Posted March 15, 2016 in Cinema Reviews

DDF apr-may-24 – Desktop

High-Rise

Director: Ben Wheatley

Talent: Tom Hiddleston, Jeremy Irons, Elisabeth Moss, Luke Evans

Release Date: 18th March 2016

 

Ben Wheatley’s High-Rise, like the JG Ballard novel of which it is an adaptation, has all the superficial qualities of a political allegory, centred around a single, high-rise apartment building – a utopian architectural project, class stratifications from lower to higher floors, men’s violence towards women (and children), interpersonal disputes over order, cleanliness, etc. – except that none of it really makes any sense. That is to say, it feels like a satire, but of what it is not particularly clear. Is it the ascendant neoliberal capitalism of the late 1970s? Is it the socialist naïveté of architectural modernism? All this remains vague and perhaps deliberately unclear, like Le Corbusier himself, friend and foe to fascist and radical alike.

Observe the symbolic register at which this film operates: Robert Laing (Hiddlestone) is a neurosurgeon seeking total anonymity in a newly-built high-rise apartment building whose upper floors juts and leans ominously outwards in a stepped shape. Other notable occupants include Wilder (Evans), a drunken cameraman obsessed with injustice, his wife (Moss), pregnant with a child that seemingly refuses to be born, a nervous psychiatrist seen early on thumbing a copy of Freud’s The Psychopathology of Everyday Life, the building’s increasingly misanthropic, mandarin-collared architect (Irons) who lives on the top floor, a seductive, sexually-charged female neighbour who knows everyone and everything in the building, and her shy, scopophilic son Toby, who has no father (or does he?). And what happens to these loaded signifiers? Well, they all just kill one another, basically.

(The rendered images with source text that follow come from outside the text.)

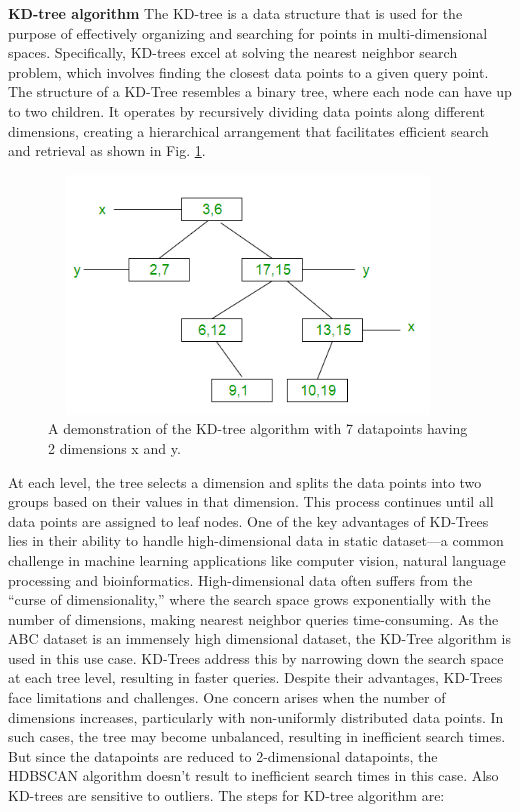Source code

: \vspace{5mm}

\textbf{\ac{KD}-tree algorithm}
The \ac{KD}-tree is a data structure that is used for the purpose of effectively organizing and searching for points in multi-dimensional spaces. Specifically, \ac{KD}-trees excel at solving the nearest neighbor search problem, which involves finding the closest data points to a given query point. The structure of a \ac{KD}-Tree resembles a binary tree, where each node can have up to two children. It operates by recursively dividing data points along different dimensions, creating a hierarchical arrangement that facilitates efficient search and retrieval as shown in Fig. \ref{fig:kd_tree}. 
\begin{figure}[t]
    \centering
    \includegraphics[width=300pt,height=180pt]{pictures/ktree_1.png}
    \caption{A demonstration of the \ac{KD}-tree algorithm with 7 datapoints having 2 dimensions x and y.\cite{kd_tree}}
    \label{fig:kd_tree}
\end{figure} 
At each level, the tree selects a dimension and splits the data points into two groups based on their values in that dimension. This process continues until all data points are assigned to leaf nodes. One of the key advantages of \ac{KD}-Trees lies in their ability to handle high-dimensional data in static dataset—a common challenge in machine learning applications like computer vision, natural language processing and bioinformatics. High-dimensional data often suffers from the “curse of dimensionality,” where the search space grows exponentially with the number of dimensions, making nearest neighbor queries time-consuming. As the ABC \cite{Koch_2019_CVPR} dataset is an immensely high dimensional dataset, the \ac{KD}-Tree algorithm is used in this use case. \ac{KD}-Trees address this by narrowing down the search space at each tree level, resulting in faster queries. Despite their advantages, \ac{KD}-Trees face limitations and challenges. One concern arises when the number of dimensions increases, particularly with non-uniformly distributed data points. In such cases, the tree may become unbalanced, resulting in inefficient search times. But since the datapoints are reduced to 2-dimensional datapoints, the \ac{HDBSCAN} algorithm doesn't result to inefficient search times in this case. Also \ac{KD}-trees are sensitive to outliers. The steps for \ac{KD}-tree algorithm are:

Ballard’s book, and Wheatley’s film after it, is what you get when you talk about class without talking about its fundamental structuring component: exploitation. It’s a fun, weird mess, but it has the constant, niggling feeling of someone bluffing their way through something they don’t understand, or perhaps don’t want to. It doesn’t work as allegory, and it barely works as a narrative, but it certainly entertains while doing so.